German Interior Minister Horst Seehofer, leader of the conservative, Bavaria-based Christian Social Union, has admitted to procedural errors at his subordinate Federal Agency for Migration and Refugees (BAMF), which lead to illegal deportation of a 20-year-old Afghan asylum seeker.

According to Seehofer, the authorities misclassified the identity of the man. As the administrative court in Greifswald in the Northern German state of Mecklenburg-Vorpommern stated, his asylum process was still being reviewed, so he should not have been deported.

The BAMF announced that it wanted to bring the deportee back and initiate the necessary steps, according to agency spokeswoman Eleonore Petermann, as cited by the local broadcaster NDR. The BAMF contacted the lawyer of the asylum seeker, the state of Mecklenburg-Vorpommern and the German embassy in Kabul. Meanwhile, the case has been taken as an opportunity to "review and adapt" existing processes in the agency, according to the BAMF.

The young man was sent back to Afghanistan at the beginning of July with a group of 69 Afghans, whom Germany had rejected asylum, although his appeal against last year’s rejection is slated for review in September. The Nuremberg authorities first sent the asylum decision on his plea to the wrong address.

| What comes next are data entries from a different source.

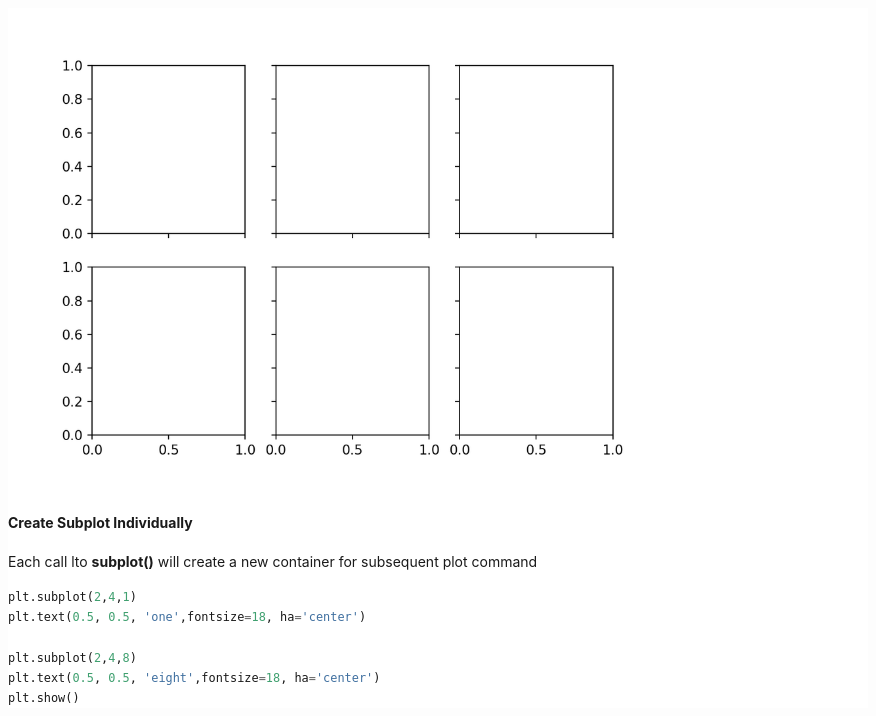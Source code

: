 <img src="04-visualization_files/figure-html/unnamed-chunk-23-1.png" width="672" />

#### Create Subplot Individually
Each call lto **subplot()** will create a new container for subsequent plot command 


```python
plt.subplot(2,4,1)
plt.text(0.5, 0.5, 'one',fontsize=18, ha='center')

plt.subplot(2,4,8)
plt.text(0.5, 0.5, 'eight',fontsize=18, ha='center')
plt.show()
```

After that, the migration agency assumed that the asylum decision had been legally rejected and the man had filed his lawsuit against the rejection too late, as the local authorities weren't notified about the case's development. 

The press hype rose after the NRD report at the behest of the deportee’s lawyer, a member of the German Parliament representing the Social Democrats, Sonja Steffen. Although she welcomed the decision to return her client back to Germany, she stated that in Afghanistan he was in constant fear because his family is being threatened by the Taliban.

This dispatch of Afghan migrants has already made headlines and evoked criticism of the BAMF and Interior Minister Horst Seehofer after the made a remark about “69 deported refugees on his 69th birthday,” while presenting his set of immigration policy improvements.  Politicians from SPD, the Greens and the left-wing party Die Linke lambasted the official for his 'lack of humanity and cynicism' and called on the Chancellor to dismiss him. The uproar was fueled with reports that a young Afghan man who'd been convicted of assaults and theft in Germany and sent back to his homeland had killed himself upon arrival.

READ MORE: German Parties Urge Seehofer to 'Clean Up Mess' as Petition Demands Resignation

This topped the heated discussions over Seehofer’s proposal to adopt a stricter refugee policy, which he summed up in his “Masterplan Migration.”  Strongly opposed by Angela Merkel, her Christian Democratic Union and its social democrat SPD coalition partners, the proposal to turn away refugees registered in other EU countries, brought the long-time CDU/CSU alliance to the verge of collapse. The scenario could be averted as the coalition partners, Merkel's CDU and the SPD, managed to reach a common ground on migration issues by agreeing to turn down certain asylum-seekers on the basis of bilateral agreements with other EU countries.

Since the “open borders policy” was announced and  Germany accepted more than 1 million migrants from the Middle East and Northern Africa, the BAMF has been criticized for failing to effectively handle the migrant influx. It found itself amid more controversy after it was revealed that its office in Bremen allegedly granted asylum to more than 1,200 seekers mostly from the Iraqi Kurd community, who had failed to meet the necessary criteria, in exchange for bribes between 2013 and 2017. In April the local prosecution service stated that six people, including the former director of the center, were being investigated for corruption. In June, former BAMF head Jutta Cordt and her deputy Ralph Tiesler were fired.